Chine/Etats-Unis : la peste porcine favorise les exportations américaines

Actualités - Cette semaine, Le Courrier Financier revient sur l'épizootie qui décime le cheptel de porcs en Chine. Face à la pénurie, le pays se tourne vers l'importation. Cette situation profite aux éleveurs de porcs américains, mais pour combien de temps ?

Chine/Etats-Unis : la peste porcine favorise les exportations américaines

(Conception : Mathilde Hodouin – Création : Charlotte Thomas)

La peste (…) faisait aux animaux la guerre. Dans l’astrologie chinoise, 2019 est l’année du cochon. Cet animal — symbole de prospérité — n’est pourtant pas à la fête dans l’empire du Milieu. En juin dernier dans un précédent dessin, Le Courrier Financier vous parlait de l’épidémie de peste porcine africaine (PPA) qui ravage la Chine. Depuis mi-2018, le mal s’est répandu sans que Pékin puisse l’arrêter. Au mois d’octobre 2019, le prix du porc enregistre une augmentation de +159 % en un an. Le gouvernement a dû puiser dans les réserves alimentaires stratégiques du pays, tout en incitant la population à « manger moins de viande ». La situation pousse la Chine à se tourner vers l’importation, notamment venue des Etats-Unis.
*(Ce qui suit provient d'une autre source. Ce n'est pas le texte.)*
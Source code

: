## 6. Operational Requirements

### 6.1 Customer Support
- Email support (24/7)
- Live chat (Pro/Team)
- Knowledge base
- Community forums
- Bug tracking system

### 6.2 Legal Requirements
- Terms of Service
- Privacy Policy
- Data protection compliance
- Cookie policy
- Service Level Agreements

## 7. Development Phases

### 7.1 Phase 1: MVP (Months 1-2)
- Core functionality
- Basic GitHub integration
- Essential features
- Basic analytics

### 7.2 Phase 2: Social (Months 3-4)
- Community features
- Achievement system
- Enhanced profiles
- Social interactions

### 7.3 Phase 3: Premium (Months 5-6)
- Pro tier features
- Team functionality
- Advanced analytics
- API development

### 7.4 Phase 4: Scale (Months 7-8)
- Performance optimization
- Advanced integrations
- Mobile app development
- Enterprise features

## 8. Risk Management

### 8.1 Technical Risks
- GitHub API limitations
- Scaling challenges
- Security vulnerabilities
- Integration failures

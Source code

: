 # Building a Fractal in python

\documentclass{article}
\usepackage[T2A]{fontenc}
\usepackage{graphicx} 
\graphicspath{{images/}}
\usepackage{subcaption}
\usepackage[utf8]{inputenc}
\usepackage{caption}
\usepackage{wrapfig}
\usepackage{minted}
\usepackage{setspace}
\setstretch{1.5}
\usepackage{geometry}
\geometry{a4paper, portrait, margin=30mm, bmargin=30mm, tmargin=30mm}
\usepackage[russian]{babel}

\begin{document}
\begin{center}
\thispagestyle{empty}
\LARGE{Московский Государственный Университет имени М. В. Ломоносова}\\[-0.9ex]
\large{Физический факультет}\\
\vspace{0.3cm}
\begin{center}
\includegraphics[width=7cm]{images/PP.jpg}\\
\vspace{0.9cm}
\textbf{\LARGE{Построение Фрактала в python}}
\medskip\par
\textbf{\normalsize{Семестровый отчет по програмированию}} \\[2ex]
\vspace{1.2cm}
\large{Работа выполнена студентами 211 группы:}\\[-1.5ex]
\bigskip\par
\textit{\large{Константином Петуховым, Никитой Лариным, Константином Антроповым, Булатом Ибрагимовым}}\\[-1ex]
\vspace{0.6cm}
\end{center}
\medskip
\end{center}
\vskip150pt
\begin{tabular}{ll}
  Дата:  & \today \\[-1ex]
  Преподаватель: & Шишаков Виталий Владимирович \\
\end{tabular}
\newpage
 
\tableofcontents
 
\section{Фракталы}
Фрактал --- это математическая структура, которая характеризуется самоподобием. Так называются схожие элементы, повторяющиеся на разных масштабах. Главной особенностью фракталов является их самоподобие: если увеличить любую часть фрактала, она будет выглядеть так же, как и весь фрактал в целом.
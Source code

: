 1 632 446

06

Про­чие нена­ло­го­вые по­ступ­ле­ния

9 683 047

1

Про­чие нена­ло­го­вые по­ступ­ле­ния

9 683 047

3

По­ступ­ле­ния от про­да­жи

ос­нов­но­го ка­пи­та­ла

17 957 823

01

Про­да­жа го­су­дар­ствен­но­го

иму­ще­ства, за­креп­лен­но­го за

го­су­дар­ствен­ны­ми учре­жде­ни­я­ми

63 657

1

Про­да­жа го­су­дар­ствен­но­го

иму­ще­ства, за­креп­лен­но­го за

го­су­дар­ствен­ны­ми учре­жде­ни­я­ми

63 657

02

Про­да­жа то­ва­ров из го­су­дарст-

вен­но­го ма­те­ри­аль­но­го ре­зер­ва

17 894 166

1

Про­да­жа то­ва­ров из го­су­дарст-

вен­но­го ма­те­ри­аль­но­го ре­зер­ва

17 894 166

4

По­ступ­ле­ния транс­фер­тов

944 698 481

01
Excédent de porc aux Etats-Unis

« L’Amérique est assise sur une montagne de bacon non consommé », rapportait Bloomberg le 23 octobre dernier. Plus prosaïquement, les Etats-Unis ont atteint un niveau record de stocks de poitrine de porc. Très exactement 18 000 tonnes, conservées dans des entrepôts réfrigérés à la date du 30 septembre dernier, d’après les chiffres du département de l’Agriculture des États-Unis. Du jamais vu sur la même période depuis 1971. Cet amoncellement reflète l’augmentation du cheptel de porcs. Le 1er septembre dernier, le pays de l’Oncle Sam comptait 77,7 millions de têtes. C’est le chiffre le plus haut atteint depuis 1943, signe de l’impact du commerce international sur la production domestique américaine.

La Chine n’achète pas de bacon, mais plutôt des carcasses de porc entières qu’elle travaille ensuite sur son territoire. « En théorie, si nous continuons à exporter des carcasses découpées vers la Chine, cela créera une pénurie de poitrine de porc », explique Dennis Smith, responsable de compte chez Archer Financial Services, dans les colonnes de Bloomberg. Anticipant une hausse des exportations — déjà sensible au début du mois d’octobre 2019 — les éleveurs américains ont adapté leur production. Il y a un vide à combler. D’après certains experts, il manquerait 200 millions de porcs en Chine soit l’équivalent de la production annuelle de l’Union européenne (UE). Ce contexte contribue au ralentissement de la croissance chinoise.

Croissance chinoise au ralenti

La Chine a connu des années plus fastes. Au troisième trimestre 2019, la croissance du pays est tombée de +6,2 % à +6,0 % sur un an. Ce chiffre correspond à la fourchette basse de l’objectif — 6,0 % à 6,5 % — visé par les autorités cette année. Les prix à la production en Chine ont très fortement décliné cet automne, rapporte l’agence Reuters. D’après les statistiques officielles, publiées le 15 octobre dernier par le Bureau national de la statistique (BNS), l’indice des prix à la production (PPI) a chuté en septembre dernier de 1,2 % en rythme annuel, soit son déclin le plus important depuis juillet 2016. Selon les analystes, Pékin pourrait engager des mesures supplémentaires de soutien à l’économie.

Sur fond de pressions commerciales américaines, les perspectives restent peu optimistes. Par ailleurs, les données officielles chinoises montrent que l’indice des prix à la consommation (CPI) a progressé en septembre de 3 % en rythme annuel et battu le consensus qui ressortait à +2,9 %. Il s’agit de leur plus importante hausse depuis octobre 2013. L’inflation des produits alimentaires s’est accélérée avec un indice en hausse le mois dernier de 11,2 % en rythme annuel, contre 10 % en août. La pénurie de viande de porc pourrait survenir dès 2020. Pour faire face, les producteurs chinois misent sur des animaux de plus en plus gros. D’après Le Monde, certains pèseraient même jusqu’à 500 kilos ! En attendant, la maladie court toujours.